US: Treasury International Capital

Thu Mar 15 15:00:00 CDT 2018

Actual Previous Revised
Foreign Demand for Long-Term U.S. Securities $62.1B $27.3B $23.3B

Foreigners were once again major investors in the U.S. stock market during January, helping to drive a large $62.1 billion of net long-term investment inflow in the month. Foreign accounts, almost entirely private ones, invested a net $34.5 billion into equities for what is the fifth straight positive month and one of the largest on record.

Foreign accounts were, in contrast, small net sellers of corporate bonds but were major buyers of government agency bonds and also Treasury bonds.
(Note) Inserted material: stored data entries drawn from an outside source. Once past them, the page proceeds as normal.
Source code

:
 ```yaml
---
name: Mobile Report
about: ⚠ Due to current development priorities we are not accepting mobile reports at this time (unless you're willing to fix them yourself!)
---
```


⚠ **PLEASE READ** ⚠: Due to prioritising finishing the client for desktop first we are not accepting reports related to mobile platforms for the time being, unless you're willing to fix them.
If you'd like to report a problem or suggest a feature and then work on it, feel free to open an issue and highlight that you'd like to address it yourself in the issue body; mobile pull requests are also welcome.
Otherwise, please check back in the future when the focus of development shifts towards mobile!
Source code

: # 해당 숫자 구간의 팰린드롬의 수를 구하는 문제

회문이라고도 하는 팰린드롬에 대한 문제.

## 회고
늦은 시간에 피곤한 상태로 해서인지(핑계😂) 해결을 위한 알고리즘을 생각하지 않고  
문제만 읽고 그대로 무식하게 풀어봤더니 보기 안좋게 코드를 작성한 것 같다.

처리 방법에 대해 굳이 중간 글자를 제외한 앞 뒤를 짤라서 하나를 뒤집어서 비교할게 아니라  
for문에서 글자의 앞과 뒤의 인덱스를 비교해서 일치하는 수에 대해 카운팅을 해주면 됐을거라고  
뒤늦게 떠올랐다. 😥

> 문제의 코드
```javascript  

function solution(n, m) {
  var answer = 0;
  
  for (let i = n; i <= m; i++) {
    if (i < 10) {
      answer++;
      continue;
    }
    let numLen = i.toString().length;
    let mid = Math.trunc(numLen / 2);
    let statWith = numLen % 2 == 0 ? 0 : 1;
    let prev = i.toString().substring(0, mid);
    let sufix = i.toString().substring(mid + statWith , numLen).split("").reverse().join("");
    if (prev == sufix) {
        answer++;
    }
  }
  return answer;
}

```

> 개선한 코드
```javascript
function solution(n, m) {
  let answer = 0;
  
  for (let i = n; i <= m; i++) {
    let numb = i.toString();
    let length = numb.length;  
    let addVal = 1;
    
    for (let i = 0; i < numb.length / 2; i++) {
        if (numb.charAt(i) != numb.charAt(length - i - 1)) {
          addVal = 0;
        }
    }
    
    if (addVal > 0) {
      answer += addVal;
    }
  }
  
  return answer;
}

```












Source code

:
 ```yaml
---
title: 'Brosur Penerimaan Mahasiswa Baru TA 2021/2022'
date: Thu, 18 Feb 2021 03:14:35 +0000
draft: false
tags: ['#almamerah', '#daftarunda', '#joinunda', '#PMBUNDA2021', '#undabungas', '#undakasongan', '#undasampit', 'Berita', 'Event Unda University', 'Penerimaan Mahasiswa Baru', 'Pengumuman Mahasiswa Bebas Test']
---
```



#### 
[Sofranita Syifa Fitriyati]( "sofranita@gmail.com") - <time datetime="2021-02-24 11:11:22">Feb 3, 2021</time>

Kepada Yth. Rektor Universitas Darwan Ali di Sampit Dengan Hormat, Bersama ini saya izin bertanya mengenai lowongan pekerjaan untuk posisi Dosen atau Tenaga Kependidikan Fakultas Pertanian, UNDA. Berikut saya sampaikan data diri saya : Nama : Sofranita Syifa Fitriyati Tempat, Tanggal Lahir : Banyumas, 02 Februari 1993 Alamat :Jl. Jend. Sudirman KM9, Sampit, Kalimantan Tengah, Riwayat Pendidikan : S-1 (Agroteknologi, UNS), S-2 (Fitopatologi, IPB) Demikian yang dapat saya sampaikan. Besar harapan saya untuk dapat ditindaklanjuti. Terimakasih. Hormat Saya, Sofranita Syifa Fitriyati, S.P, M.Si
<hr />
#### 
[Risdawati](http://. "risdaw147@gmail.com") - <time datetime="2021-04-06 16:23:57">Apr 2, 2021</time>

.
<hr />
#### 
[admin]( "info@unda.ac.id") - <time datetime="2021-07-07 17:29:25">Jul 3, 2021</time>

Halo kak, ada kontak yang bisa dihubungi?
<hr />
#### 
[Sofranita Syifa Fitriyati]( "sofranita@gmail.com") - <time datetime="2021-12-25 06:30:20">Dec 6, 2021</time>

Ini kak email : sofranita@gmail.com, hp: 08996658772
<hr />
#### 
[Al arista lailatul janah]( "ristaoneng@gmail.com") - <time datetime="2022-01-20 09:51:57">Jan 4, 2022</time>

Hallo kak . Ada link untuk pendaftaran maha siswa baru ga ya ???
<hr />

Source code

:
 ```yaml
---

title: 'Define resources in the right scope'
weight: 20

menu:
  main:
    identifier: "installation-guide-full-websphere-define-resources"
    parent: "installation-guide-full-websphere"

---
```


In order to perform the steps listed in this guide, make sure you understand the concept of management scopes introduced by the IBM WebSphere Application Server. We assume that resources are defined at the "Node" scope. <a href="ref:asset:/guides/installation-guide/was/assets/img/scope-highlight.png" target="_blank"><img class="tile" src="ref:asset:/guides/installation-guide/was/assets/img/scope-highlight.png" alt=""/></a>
Country data show a sizable $16.7 billion decline in Chinese holdings of Treasuries, to $1.168 trillion in January, with Japan in second place just more than $100 billion behind with a $4.3 billion rise to $1.066 trillion.

U.S. accounts were small net buyers of foreign securities, at $1.1 billion in the month, which for the report's headline is subtracted from total foreign buying of U.S. securities of $63.2 billion. Large financial inflows help offset the nation's growing trade and government deficits.
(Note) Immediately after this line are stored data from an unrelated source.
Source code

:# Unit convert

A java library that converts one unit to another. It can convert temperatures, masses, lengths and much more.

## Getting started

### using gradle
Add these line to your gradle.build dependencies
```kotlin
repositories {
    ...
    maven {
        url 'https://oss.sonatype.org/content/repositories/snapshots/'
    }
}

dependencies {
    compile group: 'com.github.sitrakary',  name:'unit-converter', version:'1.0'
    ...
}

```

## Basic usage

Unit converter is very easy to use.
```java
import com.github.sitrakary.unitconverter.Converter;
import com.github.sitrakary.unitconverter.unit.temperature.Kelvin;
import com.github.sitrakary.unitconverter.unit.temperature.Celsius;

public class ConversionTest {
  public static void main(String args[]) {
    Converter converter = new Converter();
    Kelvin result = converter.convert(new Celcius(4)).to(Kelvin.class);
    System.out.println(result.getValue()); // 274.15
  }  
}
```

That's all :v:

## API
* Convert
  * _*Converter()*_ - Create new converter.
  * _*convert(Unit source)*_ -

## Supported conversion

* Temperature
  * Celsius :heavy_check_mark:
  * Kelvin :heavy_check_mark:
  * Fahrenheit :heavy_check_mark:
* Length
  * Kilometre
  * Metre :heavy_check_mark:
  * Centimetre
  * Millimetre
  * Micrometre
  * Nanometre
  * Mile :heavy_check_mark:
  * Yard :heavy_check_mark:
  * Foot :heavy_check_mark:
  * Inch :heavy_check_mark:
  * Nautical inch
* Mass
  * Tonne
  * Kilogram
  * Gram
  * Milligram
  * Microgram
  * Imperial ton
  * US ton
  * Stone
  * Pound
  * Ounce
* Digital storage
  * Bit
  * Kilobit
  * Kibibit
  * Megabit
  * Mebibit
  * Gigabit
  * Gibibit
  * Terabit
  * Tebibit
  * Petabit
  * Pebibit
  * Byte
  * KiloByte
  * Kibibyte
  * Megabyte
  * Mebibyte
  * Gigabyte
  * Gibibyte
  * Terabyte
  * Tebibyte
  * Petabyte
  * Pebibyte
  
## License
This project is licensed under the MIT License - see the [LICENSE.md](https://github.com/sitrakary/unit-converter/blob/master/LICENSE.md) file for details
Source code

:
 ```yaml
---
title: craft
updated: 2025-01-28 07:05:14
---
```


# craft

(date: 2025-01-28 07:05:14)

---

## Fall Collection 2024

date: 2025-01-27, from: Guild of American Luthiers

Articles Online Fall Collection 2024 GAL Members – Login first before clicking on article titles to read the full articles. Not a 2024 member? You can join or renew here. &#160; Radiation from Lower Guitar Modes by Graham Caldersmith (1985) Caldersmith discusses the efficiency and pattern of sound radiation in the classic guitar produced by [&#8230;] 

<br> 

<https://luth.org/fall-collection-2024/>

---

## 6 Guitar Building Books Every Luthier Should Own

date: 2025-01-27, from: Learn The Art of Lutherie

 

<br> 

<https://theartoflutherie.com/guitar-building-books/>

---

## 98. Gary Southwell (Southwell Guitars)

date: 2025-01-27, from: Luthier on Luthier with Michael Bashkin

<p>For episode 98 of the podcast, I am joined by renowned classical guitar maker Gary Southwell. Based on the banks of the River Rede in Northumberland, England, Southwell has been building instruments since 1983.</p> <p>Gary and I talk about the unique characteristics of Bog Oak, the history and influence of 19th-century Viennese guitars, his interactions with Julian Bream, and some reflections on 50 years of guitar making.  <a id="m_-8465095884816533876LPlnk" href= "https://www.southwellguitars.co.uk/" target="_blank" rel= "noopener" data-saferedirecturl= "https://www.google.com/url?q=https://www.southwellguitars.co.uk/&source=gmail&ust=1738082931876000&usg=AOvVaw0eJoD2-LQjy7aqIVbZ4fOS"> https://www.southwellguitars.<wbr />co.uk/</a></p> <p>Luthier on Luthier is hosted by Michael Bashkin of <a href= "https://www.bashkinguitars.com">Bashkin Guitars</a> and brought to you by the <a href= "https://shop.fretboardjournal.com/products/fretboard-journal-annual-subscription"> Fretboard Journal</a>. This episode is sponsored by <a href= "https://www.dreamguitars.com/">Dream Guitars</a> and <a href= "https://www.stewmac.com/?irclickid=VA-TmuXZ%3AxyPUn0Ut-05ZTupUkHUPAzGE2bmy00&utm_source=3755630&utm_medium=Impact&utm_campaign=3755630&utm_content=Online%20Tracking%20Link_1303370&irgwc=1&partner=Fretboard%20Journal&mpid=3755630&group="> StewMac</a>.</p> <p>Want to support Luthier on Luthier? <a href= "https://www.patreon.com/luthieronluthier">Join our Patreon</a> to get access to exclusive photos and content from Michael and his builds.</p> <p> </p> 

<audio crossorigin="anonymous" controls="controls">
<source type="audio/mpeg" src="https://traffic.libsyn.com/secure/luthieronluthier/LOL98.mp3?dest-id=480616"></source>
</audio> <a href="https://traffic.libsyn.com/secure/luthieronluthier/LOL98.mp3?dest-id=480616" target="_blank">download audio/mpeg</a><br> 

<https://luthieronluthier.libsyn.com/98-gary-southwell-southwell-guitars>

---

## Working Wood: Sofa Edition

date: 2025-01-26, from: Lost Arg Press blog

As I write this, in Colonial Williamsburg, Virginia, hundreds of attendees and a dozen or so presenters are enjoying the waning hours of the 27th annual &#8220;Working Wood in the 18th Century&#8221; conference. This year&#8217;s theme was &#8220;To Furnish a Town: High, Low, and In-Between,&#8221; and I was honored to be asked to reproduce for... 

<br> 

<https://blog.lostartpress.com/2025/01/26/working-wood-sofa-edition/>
These Treasury data track the flows of financial instruments into and out of the United States. Instruments tracked include Treasury securities, agency securities, corporate bonds, and corporate equities.
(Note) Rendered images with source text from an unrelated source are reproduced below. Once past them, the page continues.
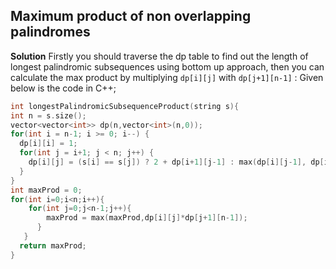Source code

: ## Maximum product of non overlapping palindromes
**Solution**
Firstly you should traverse the dp table to find out the length of longest palindromic subsequences using bottom up approach, then you can calculate the max product by multiplying `dp[i][j]` with `dp[j+1][n-1]` : Given below is the code in C++;
```c++
int longestPalindromicSubsequenceProduct(string s){
int n = s.size();
vector<vector<int>> dp(n,vector<int>(n,0));
for(int i = n-1; i >= 0; i--) {
  dp[i][i] = 1;
  for(int j = i+1; j < n; j++) {
    dp[i][j] = (s[i] == s[j]) ? 2 + dp[i+1][j-1] : max(dp[i][j-1], dp[i+1][j]);
  }
}
int maxProd = 0;
for(int i=0;i<n;i++){
    for(int j=0;j<n-1;j++){
        maxProd = max(maxProd,dp[i][j]*dp[j+1][n-1]);
      }
   }
  return maxProd;
}
```
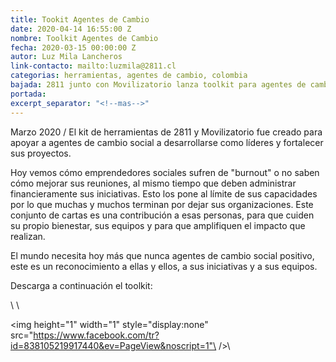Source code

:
 ```yaml
---
title: Tookit Agentes de Cambio
date: 2020-04-14 16:55:00 Z
nombre: Toolkit Agentes de Cambio
fecha: 2020-03-15 00:00:00 Z
autor: Luz Mila Lancheros
link-contacto: mailto:luzmila@2811.cl
categorias: herramientas, agentes de cambio, colombia
bajada: 2811 junto con Movilizatorio lanza toolkit para agentes de cambio
portada: 
excerpt_separator: "<!--mas-->"
---
```


Marzo 2020 / El kit de herramientas de 2811 y Movilizatorio fue creado para apoyar a agentes de cambio social a desarrollarse como líderes y fortalecer sus proyectos. 

<!--mas-->

Hoy vemos cómo emprendedores sociales sufren de "burnout" o no saben cómo mejorar sus reuniones, al mismo tiempo que deben administrar financieramente sus iniciativas. Esto los pone al límite de sus capacidades por lo que muchas y muchos terminan por dejar sus organizaciones. Este conjunto de cartas es una contribución a esas personas, para que cuiden su propio bienestar, sus equipos y para que amplifiquen el impacto que realizan.

El mundo necesita hoy más que nunca agentes de cambio social positivo, este es un reconocimiento a ellas y ellos, a sus iniciativas y a sus equipos.

Descarga a continuación el toolkit:

<script charset="utf-8" type="text/javascript" src="//js.hsforms.net/forms/shell.js"></script>
<script>
hbspt.forms.create({
portalId: "6925431",
formId: "9ade9cfc-9775-4d28-83ad-d20a8574f942"
});
</script>

<!-- Facebook Pixel Code -->
<!-- Facebook Pixel Code -->\
<script>\
!function(f,b,e,v,n,t,s)\
{if(f.fbq)return;n=f.fbq=function(){n.callMethod?\
n.callMethod.apply(n,arguments):n.queue.push(arguments)};\
if(!f._fbq)f._fbq=n;n.push=n;n.loaded=!0;n.version='2.0';\
n.queue=\[\];t=b.createElement(e);t.async=!0;\
t.src=v;s=b.getElementsByTagName(e)\[0\];\
s.parentNode.insertBefore(t,s)}(window, document,'script',\
\'https://connect.facebook.net/en_US/fbevents.js');\
fbq('init', '838105219917440');\
fbq('track', 'PageView');\
</script>\
<noscript><img height="1" width="1" style="display:none"\
src="https://www.facebook.com/tr?id=838105219917440&ev=PageView&noscript=1"\
/></noscript>\
<!-- End Facebook Pixel Code -->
TIC data have been issued for the past 30 years, but only recently, due to an enormous rise in foreign participation in our markets, have they grabbed the attention of the international financial markets. Although methodologically limited, TIC offers a measure of foreign demand for our debt and assets. Bonds and the dollar are most sensitive to the data, therefore bond and foreign exchange markets are more likely to react to this report than the equity market. Strong inflows (demand for U.S. securities) are needed to keep downward pressure on interest rates. Strong inflows also underpin the value of the dollar since foreigners must purchase dollars in order to buy our securities. A strong dollar helps to maintain stability in all U.S. financial markets. Since foreign ownership of U.S. equities is comparatively small, the equity market is less concerned about this report.